When I was in the US Army (87- 92) a lot of soldiers used chewing tobacco/snuff to maintain their nicotine addiction. Is that a thing in Britain?
Almost non existent in the army and civvie street.
 
Almost non existent in the army and civvie street.
When Safferland's Minister of Health introduced a smoking ban in pubic places and a restriction on pub smoking - only 25% of floor space, must be sealed off from other areas - local tobacco companies tried to intruduce the whole chewing tobacco thing.
Never worked, and was a huge and expensive marketing failure.
 

CharleyBourne

Old-Salt
When I was in the US Army (87- 92) a lot of soldiers used chewing tobacco/snuff to maintain their nicotine addiction. Is that a thing in Britain?
The only person I know who "chews" tobacco is a former Gurkha I work with. He mixes it with lime powder and holds it between his lower lip and gum. I think it's called Khani

A pub I used to frequent about 20 years ago went through a phase of putting boxes of snuff on the counter for you to try. As it was free I had a go and it was quite pleasant with a bit of a hit (I smoked at the time) although messy and probably not going to do you any favours in the pulling stakes (and I needed all the cards I could get). I haven't seen it since although I expect the old school tobacconist in the local town sells it.

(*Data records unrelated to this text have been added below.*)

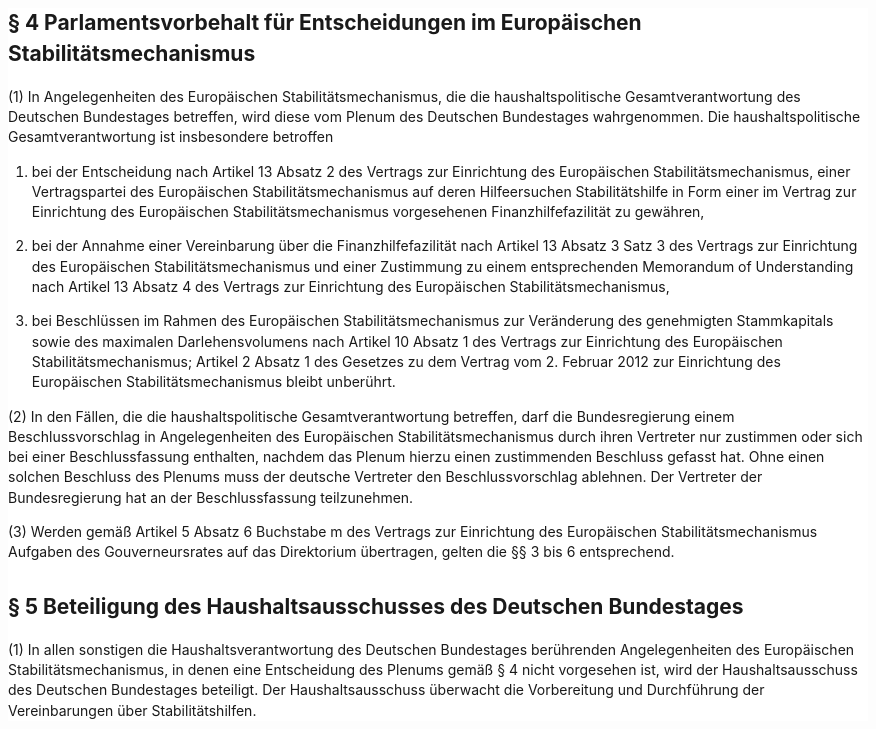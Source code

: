 
## § 4 Parlamentsvorbehalt für Entscheidungen im Europäischen Stabilitätsmechanismus

(1) In Angelegenheiten des Europäischen Stabilitätsmechanismus, die
die haushaltspolitische Gesamtverantwortung des Deutschen Bundestages
betreffen, wird diese vom Plenum des Deutschen Bundestages
wahrgenommen. Die haushaltspolitische Gesamtverantwortung ist
insbesondere betroffen

1.  bei der Entscheidung nach Artikel 13 Absatz 2 des Vertrags zur
    Einrichtung des Europäischen Stabilitätsmechanismus, einer
    Vertragspartei des Europäischen Stabilitätsmechanismus auf deren
    Hilfeersuchen Stabilitätshilfe in Form einer im Vertrag zur
    Einrichtung des Europäischen Stabilitätsmechanismus vorgesehenen
    Finanzhilfefazilität zu gewähren,


2.  bei der Annahme einer Vereinbarung über die Finanzhilfefazilität nach
    Artikel 13 Absatz 3 Satz 3 des Vertrags zur Einrichtung des
    Europäischen Stabilitätsmechanismus und einer Zustimmung zu einem
    entsprechenden Memorandum of Understanding nach Artikel 13 Absatz 4
    des Vertrags zur Einrichtung des Europäischen Stabilitätsmechanismus,


3.  bei Beschlüssen im Rahmen des Europäischen Stabilitätsmechanismus zur
    Veränderung des genehmigten Stammkapitals sowie des maximalen
    Darlehensvolumens nach Artikel 10 Absatz 1 des Vertrags zur
    Einrichtung des Europäischen Stabilitätsmechanismus; Artikel 2 Absatz
    1 des Gesetzes zu dem Vertrag vom 2. Februar 2012 zur Einrichtung des
    Europäischen Stabilitätsmechanismus bleibt unberührt.




(2) In den Fällen, die die haushaltspolitische Gesamtverantwortung
betreffen, darf die Bundesregierung einem Beschlussvorschlag in
Angelegenheiten des Europäischen Stabilitätsmechanismus durch ihren
Vertreter nur zustimmen oder sich bei einer Beschlussfassung
enthalten, nachdem das Plenum hierzu einen zustimmenden Beschluss
gefasst hat. Ohne einen solchen Beschluss des Plenums muss der
deutsche Vertreter den Beschlussvorschlag ablehnen. Der Vertreter der
Bundesregierung hat an der Beschlussfassung teilzunehmen.

(3) Werden gemäß Artikel 5 Absatz 6 Buchstabe m des Vertrags zur
Einrichtung des Europäischen Stabilitätsmechanismus Aufgaben des
Gouverneursrates auf das Direktorium übertragen, gelten die §§ 3 bis 6
entsprechend.


## § 5 Beteiligung des Haushaltsausschusses des Deutschen Bundestages

(1) In allen sonstigen die Haushaltsverantwortung des Deutschen
Bundestages berührenden Angelegenheiten des Europäischen
Stabilitätsmechanismus, in denen eine Entscheidung des Plenums gemäß §
4 nicht vorgesehen ist, wird der Haushaltsausschuss des Deutschen
Bundestages beteiligt. Der Haushaltsausschuss überwacht die
Vorbereitung und Durchführung der Vereinbarungen über
Stabilitätshilfen.

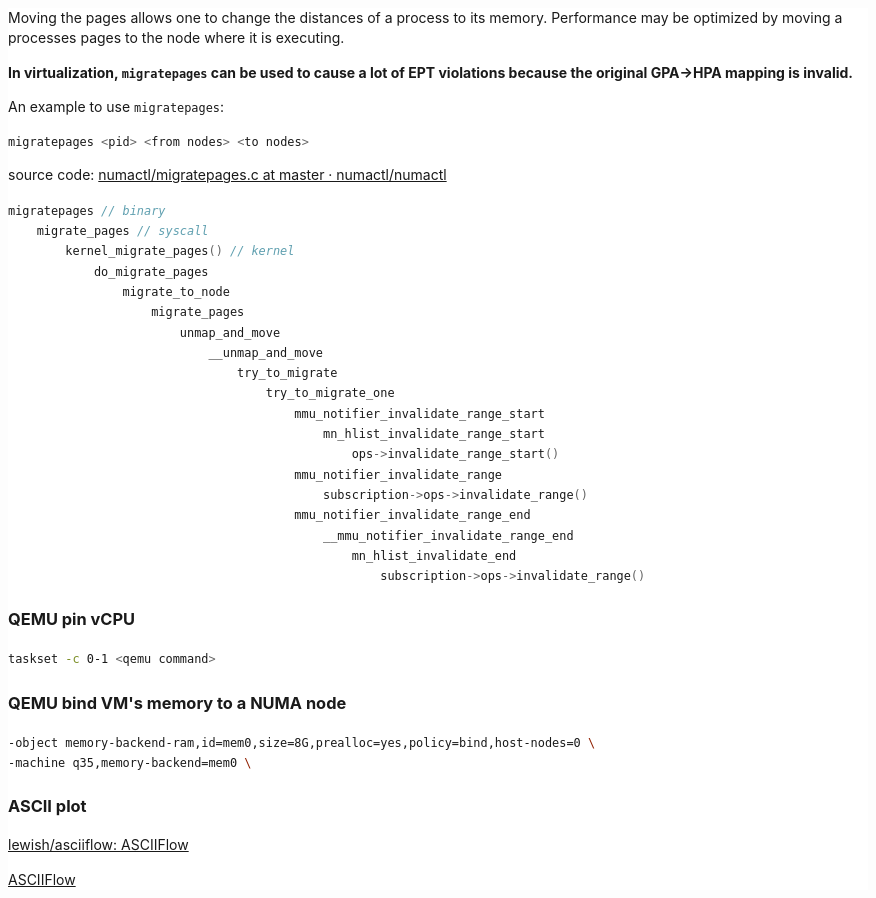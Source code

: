 Moving the pages allows one to change the distances of a process to its memory. Performance may be optimized by moving a processes pages to the node where it is executing.

**In virtualization, `migratepages` can be used to cause a lot of EPT violations because the original GPA->HPA mapping is invalid.**

An example to use `migratepages`:

```bash
migratepages <pid> <from nodes> <to nodes>
```

source code: [numactl/migratepages.c at master · numactl/numactl](https://github.com/numactl/numactl/blob/master/migratepages.c)

```c
migratepages // binary
    migrate_pages // syscall
        kernel_migrate_pages() // kernel
            do_migrate_pages
                migrate_to_node
                    migrate_pages
                        unmap_and_move
                            __unmap_and_move
                                try_to_migrate
                                    try_to_migrate_one
                                        mmu_notifier_invalidate_range_start
                                            mn_hlist_invalidate_range_start
                                                ops->invalidate_range_start()
                                        mmu_notifier_invalidate_range
                                            subscription->ops->invalidate_range()
                                        mmu_notifier_invalidate_range_end
                                            __mmu_notifier_invalidate_range_end
                                                mn_hlist_invalidate_end
                                                    subscription->ops->invalidate_range()
```

### QEMU pin vCPU

```bash
taskset -c 0-1 <qemu command>
```

### QEMU bind VM's memory to a NUMA node

```bash
-object memory-backend-ram,id=mem0,size=8G,prealloc=yes,policy=bind,host-nodes=0 \
-machine q35,memory-backend=mem0 \
```

### ASCII plot

[lewish/asciiflow: ASCIIFlow](https://github.com/lewish/asciiflow)

[ASCIIFlow](https://asciiflow.com/#/)
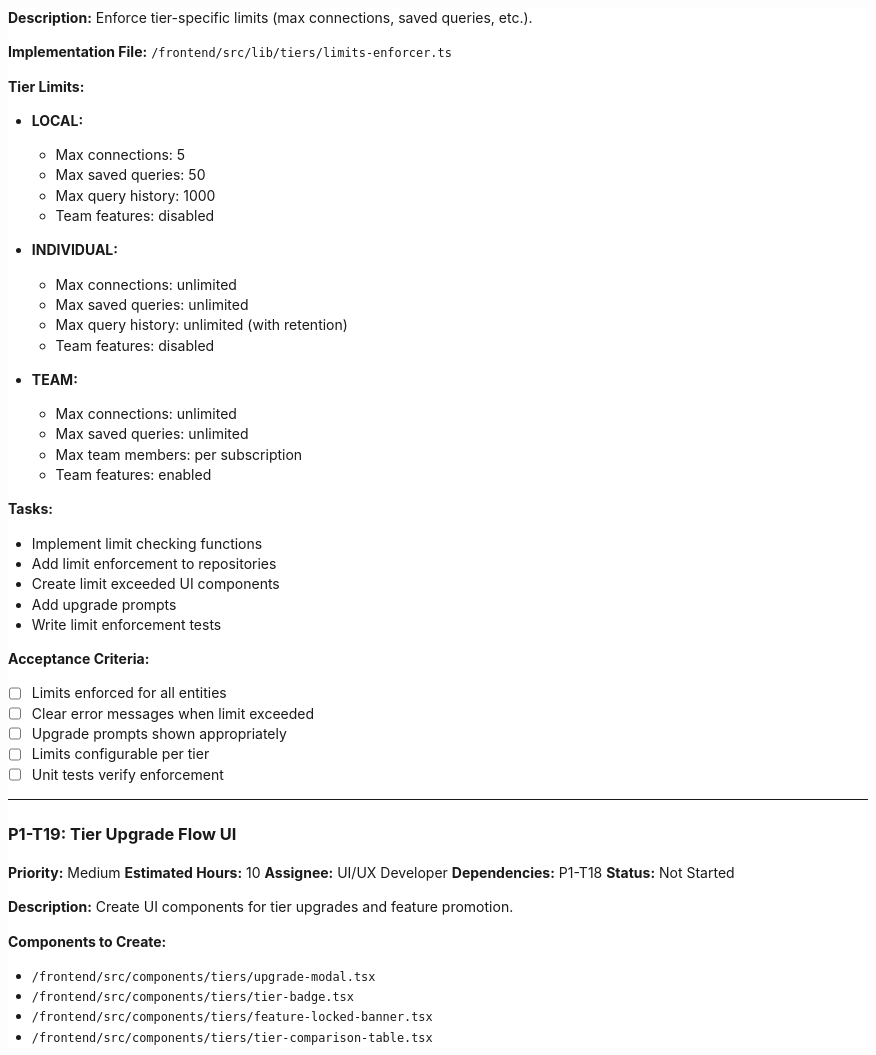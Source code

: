 **Description:**
Enforce tier-specific limits (max connections, saved queries, etc.).

**Implementation File:** `/frontend/src/lib/tiers/limits-enforcer.ts`

**Tier Limits:**
- **LOCAL:**
  - Max connections: 5
  - Max saved queries: 50
  - Max query history: 1000
  - Team features: disabled

- **INDIVIDUAL:**
  - Max connections: unlimited
  - Max saved queries: unlimited
  - Max query history: unlimited (with retention)
  - Team features: disabled

- **TEAM:**
  - Max connections: unlimited
  - Max saved queries: unlimited
  - Max team members: per subscription
  - Team features: enabled

**Tasks:**
- Implement limit checking functions
- Add limit enforcement to repositories
- Create limit exceeded UI components
- Add upgrade prompts
- Write limit enforcement tests

**Acceptance Criteria:**
- [ ] Limits enforced for all entities
- [ ] Clear error messages when limit exceeded
- [ ] Upgrade prompts shown appropriately
- [ ] Limits configurable per tier
- [ ] Unit tests verify enforcement

---

### P1-T19: Tier Upgrade Flow UI
**Priority:** Medium
**Estimated Hours:** 10
**Assignee:** UI/UX Developer
**Dependencies:** P1-T18
**Status:** Not Started

**Description:**
Create UI components for tier upgrades and feature promotion.

**Components to Create:**
- `/frontend/src/components/tiers/upgrade-modal.tsx`
- `/frontend/src/components/tiers/tier-badge.tsx`
- `/frontend/src/components/tiers/feature-locked-banner.tsx`
- `/frontend/src/components/tiers/tier-comparison-table.tsx`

I smoked from the age of 12 to about 30 and enjoyed it. JPS, B&H, No.9s and then graduating to roll ups. It kept you warm(er) on exercise, broke the ice with other smokers on courses and was probably more about the ritual of rolling up than the actual nicotine. I gave up on meeting 'er indoors who is a non-smoker and because I found myself smoking for the sake of it eg. going on a fag break at work and then lighting a second one immediately because I knew it would be a couple of hours before the next one.

I never thought I would be able to sit in a pub with a pint and not smoke but I went cold turkey, finished the tin and never smoked again. I can even roll cigarettes for other people when they have forgotten their rolling machine and not be tempted.

I have no problem with other people smoking as long as they are considerate and am glad I don't smell of smoke after a night out and do not have to stand outside the pub for a fix. Incidentally I think it should be at the landlord's discretion as to whether smoking is allowed on the premises and customers can make their choice whether to drink there or not.
 

Allan74

Old-Salt
What's worse?
Anti smokers who wail and moan if your spark up within 100 yards of them, or the 'I know my rights' cnuts who do it just because they are contrary cnuts?
I'm not sure about the distance as it does sound excessive, but yes, I don't want your waste fumes all over me when I'm breathing.

I presume you'd like me to extend you the courtesy of me not pi55ing on your shoes in the gents.
 
I'm not sure about the distance as it does sound excessive, but yes, I don't want your waste fumes all over me when I'm breathing.

I presume you'd like me to extend you the courtesy of me not pi55ing on your shoes in the gents.
Absolutely.
I will not smoke anywhere where it MAY affect non-smokers.
Walking down the street, for example.
Conversely, somebody howling if I'm smoking next to the bus station is being a bit twattish.